Sekarang museum PDIKM dijadikan objek wisata prioritas Kota Padang Panjang, yang mana setiap tahunnya dikunjungi oleh wisatawan baik wisatawan domestik maupun mancanegara khususnya wisatawan dari Malaisya. Banyak hal menarik yang dapat dilakukan wisatawan jika berkunjung ke museum PDIKM dimana wisatawan dapat mengenal lebih dekat seputar Kebudayaan Minangkabau, serta dapat menyewa pakaian adat Minangkabau.

Kota Padang Panjang

Kota Padang Panjang

Salah satu kota terkecil yang ada di Sumatera Barat adalah Kota Padang Panjang. Kota ini memiliki julukan sebagai Kota Serambi Mekah karena menjadi pusat pendidikan agama Islam di Sumatera Barat. Banyak pondok pesantren yang dibangun dikota ini dan yang paling terkenal adalah Pondok Pesantren Serambi Mekah.

Kawasan kota ini sebelumnya merupakan bagian dari wilayah Tuan Gadang di Batipuh. Pada masa Perang Padri kawasan ini diminta Belanda sebagai salah satu pos pertahanan dan sekaligus batu loncatan untuk menundukan kaum Padri yang masih menguasai kawasan Luhak Agam. Kota ini pernah menjadi pusat pemerintahan sementara Kota Padang, setelah Kota Padang dikuasai Belanda pada masa agresi militer Belanda sekitar tahun 1947.

Kota Padang Panjang memiliki jumlah penduduk sebanyak 59.450 jiwa pada tahun 2024. Kota ini didominasi oleh Etnis Minangkabau, terdapat juga etnis batak, jawa, dan tionghoa. Secara garis besar, mata pencaharian masyarakat padang panjang adalah bertani.  Adapun hasil pertaniannya adalah sayuran, padi, ubi jalar, jagung dan tanaman hias.

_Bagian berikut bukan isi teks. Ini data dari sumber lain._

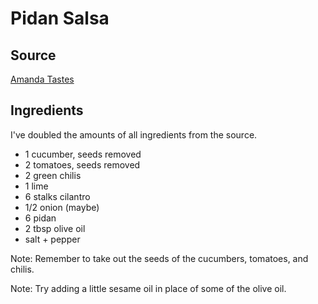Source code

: # Pidan Salsa

## Source

[Amanda Tastes](http://www.amandatastes.com/%E6%9B%BC%E9%A3%9F%E5%BF%AB%E8%AF%AD-%E7%9A%AE%E8%9B%8B%E8%8E%8E%E8%8E%8E%E9%85%B1/)

## Ingredients

I've doubled the amounts of all ingredients from the source.

- 1 cucumber, seeds removed
- 2 tomatoes, seeds removed
- 2 green chilis
- 1 lime
- 6 stalks cilantro
- 1/2 onion (maybe)
- 6 pidan
- 2 tbsp olive oil
- salt + pepper

Note: Remember to take out the seeds of the cucumbers, tomatoes, and chilis.

Note: Try adding a little sesame oil in place of some of the olive oil.
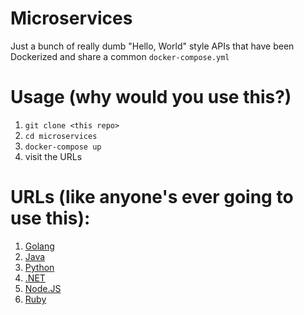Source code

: # Microservices

Just a bunch of really dumb "Hello, World" style APIs that have been Dockerized and share a common `docker-compose.yml`

# Usage (why would you use this?)
1. `git clone <this repo>`
2. `cd microservices`
3. `docker-compose up`
4. visit the URLs

# URLs (like anyone's ever going to use this):
1. [Golang](http://localhost:8001)
2. [Java](http://localhost:8002)
3. [Python](http://localhost:8003)
4. [.NET](http://localhost:8004)
5. [Node.JS](http://localhost:8005)
6. [Ruby](http://localhost:8006)
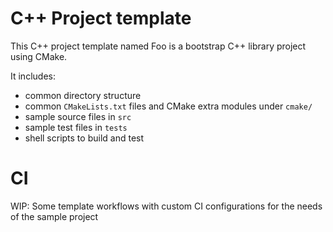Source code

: # C++ Project template

This C++ project template named Foo is a bootstrap C++ library project using CMake.

It includes:
- common directory structure
- common `CMakeLists.txt` files and CMake extra modules under `cmake/`
- sample source files in `src`
- sample test files in `tests`
- shell scripts to build and test

# CI

WIP: Some template workflows with custom CI configurations for the needs of the sample project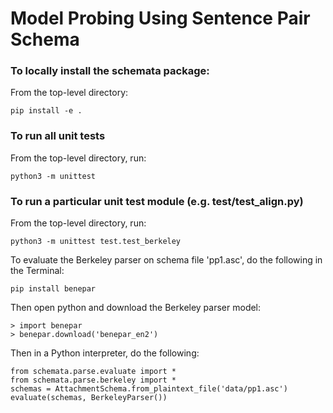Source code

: # Model Probing Using Sentence Pair Schema

### To locally install the schemata package:

From the top-level directory:

    pip install -e .

### To run all unit tests

From the top-level directory, run: 
    
    python3 -m unittest

### To run a particular unit test module (e.g. test/test_align.py)

From the top-level directory, run:

    python3 -m unittest test.test_berkeley
    



To evaluate the Berkeley parser on schema file 'pp1.asc', do the following
in the Terminal:

    pip install benepar

Then open python and download the Berkeley parser model:

    > import benepar
    > benepar.download('benepar_en2')

Then in a Python interpreter, do the following:


    from schemata.parse.evaluate import * 
    from schemata.parse.berkeley import *
    schemas = AttachmentSchema.from_plaintext_file('data/pp1.asc')
    evaluate(schemas, BerkeleyParser())        


    
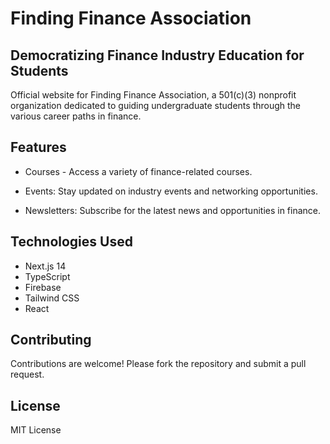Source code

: # Finding Finance Association

## Democratizing Finance Industry Education for Students

Official website for Finding Finance Association, a 501(c)(3) nonprofit organization dedicated to guiding undergraduate students through the various career paths in finance.

## Features
- Courses - Access a variety of finance-related courses.

- Events: Stay updated on industry events and networking opportunities.

- Newsletters: Subscribe for the latest news and opportunities in finance.

## Technologies Used
- Next.js 14
- TypeScript
- Firebase
- Tailwind CSS
- React

## Contributing
Contributions are welcome! Please fork the repository and submit a pull request.

## License
MIT License
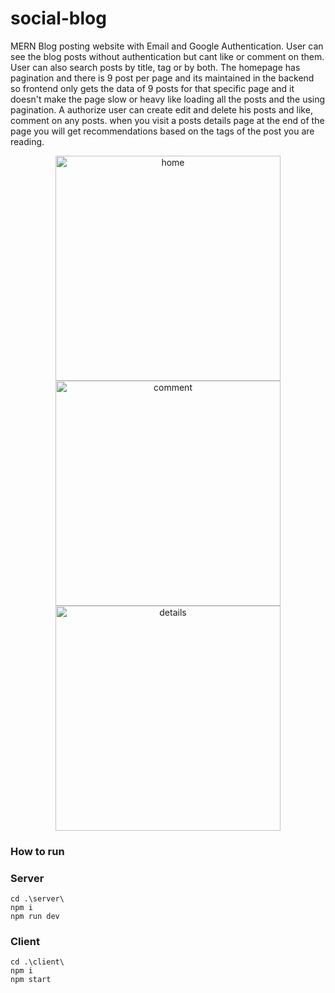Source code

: # social-blog

MERN Blog posting website with Email and Google Authentication. User can see the blog posts without authentication but cant like or comment on them. User can also search posts by title, tag or by both. The homepage has pagination and there is 9 post per page and its maintained in the backend so frontend only gets the data of 9 posts for that specific page and it doesn't make the page slow or heavy like loading all the posts and the using pagination. A authorize user can create edit and delete his posts and like, comment on any posts. when you visit a posts details page at the end of the page you will get recommendations based on the tags of the post you are reading.

<p align="center">
  <img alt="home" src="https://github.com/Ulrich-Tonmoy/website-MERN/blob/main/social-blog/ss/home.png" width="360px"/>
  <img alt="comment" src="https://github.com/Ulrich-Tonmoy/website-MERN/blob/main/social-blog/ss/comment.png" width="360px"/>
  <img alt="details" src="https://github.com/Ulrich-Tonmoy/website-MERN/blob/main/social-blog/ss/details.png" width="360px"/>
</p>

### How to run

### Server

    cd .\server\
    npm i
    npm run dev

### Client

    cd .\client\
    npm i
    npm start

Selain itu masyarakat padang panjang juga memiliki mata pencaharian lain dengan berkebun, dan berdagang.

Secara Topografi, kota Padang Panjang juga disebut kota dingin. Kota ini berada di daerah ketinggian yang terletak antara 650 sampai 850 meter di atas permukaan laut, berada pada kawasan pegunungan yang berhawa sejuk dengan suhu udara maksimum 26 °C dan minimum 21 °C, serta berhawa dingin dengan suhu udara yang pada umumnya minimum 17 °C, dengan curah hujan yang cukup tinggi. Di bagian utara dan agak ke barat berjejer tiga gunung Gunung Marapi, Gunung Singgalang dan Gunung Tandikek. 

Kota Padang Panjang menjadi destinasi wisata yang populer dan sering dikunjungi oleh wisatawan baik wisatawan domestik maupun mancanegara. Objek wisata unggulan kota ini adalah Pusat Dokumentasi dan Informasi Kebudayaan Minangkabau. Selain itu objek wisata kota Padang Panjang diantaranya Mifan Waterpark and Resort, Rumah Puisi Taufiq Ismail, Air Terjun Tujuh Tingkek, Desa Wisata Kubu Gadang, Lubuak Mato Kuciang, Pasar Kuliner Padang Panjang, Goa Batu Batirai, dan Air Terjun Lembah Anai. Kota Padang Panjang memiliki pusat oleh oleh yaitu Pusat Oleh Oleh Padang Panjang.